Supplied data -
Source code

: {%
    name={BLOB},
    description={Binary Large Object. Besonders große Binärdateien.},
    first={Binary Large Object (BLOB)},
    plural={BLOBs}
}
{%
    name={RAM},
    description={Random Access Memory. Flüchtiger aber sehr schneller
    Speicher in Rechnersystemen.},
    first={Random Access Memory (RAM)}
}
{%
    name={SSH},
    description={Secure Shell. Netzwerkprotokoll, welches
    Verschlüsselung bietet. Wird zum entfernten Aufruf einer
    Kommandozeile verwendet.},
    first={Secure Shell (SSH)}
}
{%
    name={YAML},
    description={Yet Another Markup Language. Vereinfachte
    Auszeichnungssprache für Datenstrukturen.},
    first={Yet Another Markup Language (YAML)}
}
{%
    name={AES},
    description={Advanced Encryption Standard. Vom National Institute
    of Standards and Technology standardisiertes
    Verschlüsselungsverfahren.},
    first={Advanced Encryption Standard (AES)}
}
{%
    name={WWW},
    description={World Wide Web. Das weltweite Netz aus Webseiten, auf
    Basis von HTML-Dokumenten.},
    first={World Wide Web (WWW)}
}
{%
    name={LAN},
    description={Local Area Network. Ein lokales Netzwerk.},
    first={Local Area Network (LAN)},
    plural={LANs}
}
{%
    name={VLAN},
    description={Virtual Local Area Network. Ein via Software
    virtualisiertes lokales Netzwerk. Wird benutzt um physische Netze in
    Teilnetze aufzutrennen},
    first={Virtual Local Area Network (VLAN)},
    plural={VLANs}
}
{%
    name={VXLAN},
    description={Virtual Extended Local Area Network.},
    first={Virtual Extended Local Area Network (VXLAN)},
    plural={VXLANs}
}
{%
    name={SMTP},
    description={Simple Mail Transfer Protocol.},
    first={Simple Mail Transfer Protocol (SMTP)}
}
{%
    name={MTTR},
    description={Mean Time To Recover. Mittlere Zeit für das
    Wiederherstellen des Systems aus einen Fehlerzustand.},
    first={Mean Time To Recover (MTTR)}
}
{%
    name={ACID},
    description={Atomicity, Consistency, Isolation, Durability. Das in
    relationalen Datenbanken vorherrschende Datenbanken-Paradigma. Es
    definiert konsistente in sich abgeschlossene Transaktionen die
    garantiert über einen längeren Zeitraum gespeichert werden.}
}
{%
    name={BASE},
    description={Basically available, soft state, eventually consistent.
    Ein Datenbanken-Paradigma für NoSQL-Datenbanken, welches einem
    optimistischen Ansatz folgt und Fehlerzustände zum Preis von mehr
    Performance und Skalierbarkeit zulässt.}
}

About this exercise - Take the listing above and set it down exactly.

Written solution -
Source code

: {%
    name={BLOB},
    description={Binary Large Object. Besonders große Binärdateien.},
    first={Binary Large Object (BLOB)},
    plural={BLOBs}
}
{%
    name={RAM},
    description={Random Access Memory. Flüchtiger aber sehr schneller
    Speicher in Rechnersystemen.},
    first={Random Access Memory (RAM)}
}
{%
    name={SSH},
    description={Secure Shell. Netzwerkprotokoll, welches
    Verschlüsselung bietet. Wird zum entfernten Aufruf einer
    Kommandozeile verwendet.},
    first={Secure Shell (SSH)}
}
{%
    name={YAML},
    description={Yet Another Markup Language. Vereinfachte
    Auszeichnungssprache für Datenstrukturen.},
    first={Yet Another Markup Language (YAML)}
}
{%
    name={AES},
    description={Advanced Encryption Standard. Vom National Institute
    of Standards and Technology standardisiertes
    Verschlüsselungsverfahren.},
    first={Advanced Encryption Standard (AES)}
}
{%
    name={WWW},
    description={World Wide Web. Das weltweite Netz aus Webseiten, auf
    Basis von HTML-Dokumenten.},
    first={World Wide Web (WWW)}
}
{%
    name={LAN},
    description={Local Area Network. Ein lokales Netzwerk.},
    first={Local Area Network (LAN)},
    plural={LANs}
}
{%
    name={VLAN},
    description={Virtual Local Area Network. Ein via Software
    virtualisiertes lokales Netzwerk. Wird benutzt um physische Netze in
    Teilnetze aufzutrennen},
    first={Virtual Local Area Network (VLAN)},
    plural={VLANs}
}
{%
    name={VXLAN},
    description={Virtual Extended Local Area Network.},
    first={Virtual Extended Local Area Network (VXLAN)},
    plural={VXLANs}
}
{%
    name={SMTP},
    description={Simple Mail Transfer Protocol.},
    first={Simple Mail Transfer Protocol (SMTP)}
}
{%
    name={MTTR},
    description={Mean Time To Recover. Mittlere Zeit für das
    Wiederherstellen des Systems aus einen Fehlerzustand.},
    first={Mean Time To Recover (MTTR)}
}
{%
    name={ACID},
    description={Atomicity, Consistency, Isolation, Durability. Das in
    relationalen Datenbanken vorherrschende Datenbanken-Paradigma. Es
    definiert konsistente in sich abgeschlossene Transaktionen die
    garantiert über einen längeren Zeitraum gespeichert werden.}
}
{%
    name={BASE},
    description={Basically available, soft state, eventually consistent.
    Ein Datenbanken-Paradigma für NoSQL-Datenbanken, welches einem
    optimistischen Ansatz folgt und Fehlerzustände zum Preis von mehr
    Performance und Skalierbarkeit zulässt.}
}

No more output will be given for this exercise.